(Pictures paired with source code)

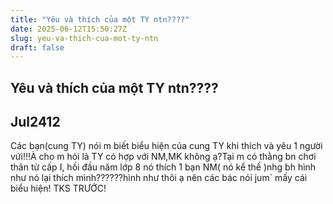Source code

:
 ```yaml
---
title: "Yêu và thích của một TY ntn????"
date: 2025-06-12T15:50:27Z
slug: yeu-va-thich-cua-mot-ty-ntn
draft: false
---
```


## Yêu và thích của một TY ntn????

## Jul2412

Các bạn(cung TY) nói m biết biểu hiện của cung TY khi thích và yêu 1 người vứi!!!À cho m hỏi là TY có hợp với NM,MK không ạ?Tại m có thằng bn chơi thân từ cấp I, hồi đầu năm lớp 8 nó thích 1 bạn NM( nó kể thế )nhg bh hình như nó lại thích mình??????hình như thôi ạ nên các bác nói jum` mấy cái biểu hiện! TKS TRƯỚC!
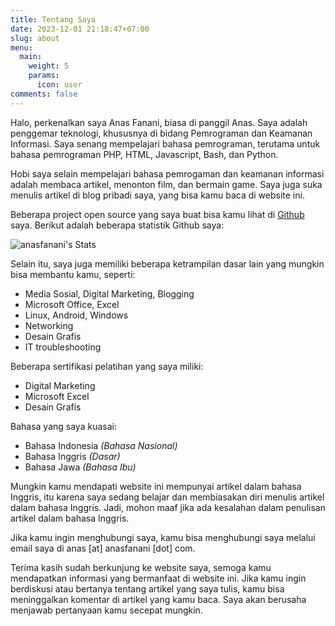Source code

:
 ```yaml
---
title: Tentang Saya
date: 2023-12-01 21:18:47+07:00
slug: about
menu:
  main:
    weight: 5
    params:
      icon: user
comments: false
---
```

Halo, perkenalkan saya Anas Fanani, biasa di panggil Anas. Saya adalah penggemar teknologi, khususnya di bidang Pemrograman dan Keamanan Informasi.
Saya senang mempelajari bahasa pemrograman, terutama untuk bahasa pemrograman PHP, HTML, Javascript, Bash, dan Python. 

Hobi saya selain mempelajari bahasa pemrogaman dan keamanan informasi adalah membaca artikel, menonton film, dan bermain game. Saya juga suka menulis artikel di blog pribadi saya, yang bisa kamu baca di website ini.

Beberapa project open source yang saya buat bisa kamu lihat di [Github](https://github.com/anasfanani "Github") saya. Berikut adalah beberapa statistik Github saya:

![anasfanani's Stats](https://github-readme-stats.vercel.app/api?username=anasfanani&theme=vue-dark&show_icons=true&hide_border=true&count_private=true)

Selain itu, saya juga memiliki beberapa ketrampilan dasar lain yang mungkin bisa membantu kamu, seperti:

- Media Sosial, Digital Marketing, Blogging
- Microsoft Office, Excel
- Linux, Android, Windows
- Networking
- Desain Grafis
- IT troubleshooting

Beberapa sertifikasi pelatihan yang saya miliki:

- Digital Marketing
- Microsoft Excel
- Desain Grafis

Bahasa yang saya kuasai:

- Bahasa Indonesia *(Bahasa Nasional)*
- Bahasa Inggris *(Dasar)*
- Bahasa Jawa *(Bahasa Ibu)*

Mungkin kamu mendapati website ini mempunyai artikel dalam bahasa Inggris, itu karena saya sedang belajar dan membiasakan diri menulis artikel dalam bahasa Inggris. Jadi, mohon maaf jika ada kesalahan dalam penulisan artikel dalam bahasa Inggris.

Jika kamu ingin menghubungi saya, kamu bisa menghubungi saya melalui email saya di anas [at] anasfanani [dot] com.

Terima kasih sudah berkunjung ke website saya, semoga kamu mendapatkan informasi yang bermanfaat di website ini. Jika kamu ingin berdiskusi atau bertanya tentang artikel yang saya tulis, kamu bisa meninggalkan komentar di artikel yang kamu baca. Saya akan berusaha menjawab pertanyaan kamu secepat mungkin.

=== Task objective ===
What is needed is an exact repeat of every entry above, with the pictures left out.

=== Response ===
Source code

:
 ```yaml
---
title: "Yêu và thích của một TY ntn????"
date: 2025-06-12T15:50:27Z
slug: yeu-va-thich-cua-mot-ty-ntn
draft: false
---
```


## Yêu và thích của một TY ntn????

## Jul2412

Các bạn(cung TY) nói m biết biểu hiện của cung TY khi thích và yêu 1 người vứi!!!À cho m hỏi là TY có hợp với NM,MK không ạ?Tại m có thằng bn chơi thân từ cấp I, hồi đầu năm lớp 8 nó thích 1 bạn NM( nó kể thế )nhg bh hình như nó lại thích mình??????hình như thôi ạ nên các bác nói jum` mấy cái biểu hiện! TKS TRƯỚC!
Source code

:
 ```yaml
---
title: Tentang Saya
date: 2023-12-01 21:18:47+07:00
slug: about
menu:
  main:
    weight: 5
    params:
      icon: user
comments: false
---
```

Halo, perkenalkan saya Anas Fanani, biasa di panggil Anas. Saya adalah penggemar teknologi, khususnya di bidang Pemrograman dan Keamanan Informasi.
Saya senang mempelajari bahasa pemrograman, terutama untuk bahasa pemrograman PHP, HTML, Javascript, Bash, dan Python. 

Hobi saya selain mempelajari bahasa pemrogaman dan keamanan informasi adalah membaca artikel, menonton film, dan bermain game. Saya juga suka menulis artikel di blog pribadi saya, yang bisa kamu baca di website ini.

Beberapa project open source yang saya buat bisa kamu lihat di [Github](https://github.com/anasfanani "Github") saya. Berikut adalah beberapa statistik Github saya:

![anasfanani's Stats](https://github-readme-stats.vercel.app/api?username=anasfanani&theme=vue-dark&show_icons=true&hide_border=true&count_private=true)

Selain itu, saya juga memiliki beberapa ketrampilan dasar lain yang mungkin bisa membantu kamu, seperti:

- Media Sosial, Digital Marketing, Blogging
- Microsoft Office, Excel
- Linux, Android, Windows
- Networking
- Desain Grafis
- IT troubleshooting

Beberapa sertifikasi pelatihan yang saya miliki:

- Digital Marketing
- Microsoft Excel
- Desain Grafis

Bahasa yang saya kuasai:

- Bahasa Indonesia *(Bahasa Nasional)*
- Bahasa Inggris *(Dasar)*
- Bahasa Jawa *(Bahasa Ibu)*

Mungkin kamu mendapati website ini mempunyai artikel dalam bahasa Inggris, itu karena saya sedang belajar dan membiasakan diri menulis artikel dalam bahasa Inggris. Jadi, mohon maaf jika ada kesalahan dalam penulisan artikel dalam bahasa Inggris.

Jika kamu ingin menghubungi saya, kamu bisa menghubungi saya melalui email saya di anas [at] anasfanani [dot] com.

Terima kasih sudah berkunjung ke website saya, semoga kamu mendapatkan informasi yang bermanfaat di website ini. Jika kamu ingin berdiskusi atau bertanya tentang artikel yang saya tulis, kamu bisa meninggalkan komentar di artikel yang kamu baca. Saya akan berusaha menjawab pertanyaan kamu secepat mungkin.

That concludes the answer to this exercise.